Task details — Retrieve every line from the records in which the word "flat" occurs.
** Provided data follows **
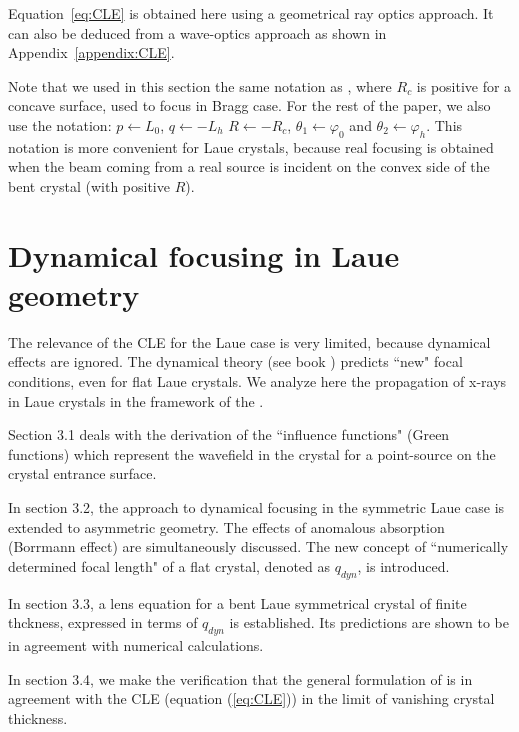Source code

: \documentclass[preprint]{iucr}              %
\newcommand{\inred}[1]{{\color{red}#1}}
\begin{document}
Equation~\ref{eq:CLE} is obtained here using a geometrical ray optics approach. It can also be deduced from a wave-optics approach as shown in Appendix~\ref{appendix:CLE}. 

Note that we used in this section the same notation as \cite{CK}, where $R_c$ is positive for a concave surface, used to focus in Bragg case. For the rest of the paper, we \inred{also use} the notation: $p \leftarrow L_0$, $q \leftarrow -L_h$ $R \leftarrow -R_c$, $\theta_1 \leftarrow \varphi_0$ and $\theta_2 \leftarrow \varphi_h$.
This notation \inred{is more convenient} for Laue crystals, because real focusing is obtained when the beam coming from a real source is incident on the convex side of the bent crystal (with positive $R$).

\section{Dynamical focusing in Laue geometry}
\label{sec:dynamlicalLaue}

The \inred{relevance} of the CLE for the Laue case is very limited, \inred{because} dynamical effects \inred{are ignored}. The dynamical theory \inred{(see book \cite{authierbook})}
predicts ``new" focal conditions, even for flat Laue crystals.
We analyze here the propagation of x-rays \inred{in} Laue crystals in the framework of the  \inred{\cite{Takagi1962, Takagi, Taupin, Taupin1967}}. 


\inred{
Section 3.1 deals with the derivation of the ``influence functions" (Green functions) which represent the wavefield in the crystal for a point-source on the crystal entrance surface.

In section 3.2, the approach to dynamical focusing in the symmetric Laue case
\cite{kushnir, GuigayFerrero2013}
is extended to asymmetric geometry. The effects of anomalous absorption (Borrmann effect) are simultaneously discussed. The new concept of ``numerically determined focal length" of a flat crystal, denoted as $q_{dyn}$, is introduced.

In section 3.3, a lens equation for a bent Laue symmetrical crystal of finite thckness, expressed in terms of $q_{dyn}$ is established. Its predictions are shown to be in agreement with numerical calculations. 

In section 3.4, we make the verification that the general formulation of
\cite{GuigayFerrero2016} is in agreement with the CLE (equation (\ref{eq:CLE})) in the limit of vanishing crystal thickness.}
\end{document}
** End of Provided data **
Output for this exercise —
predicts ``new" focal conditions, even for flat Laue crystals.
is extended to asymmetric geometry. The effects of anomalous absorption (Borrmann effect) are simultaneously discussed. The new concept of ``numerically determined focal length" of a flat crystal, denoted as $q_{dyn}$, is introduced.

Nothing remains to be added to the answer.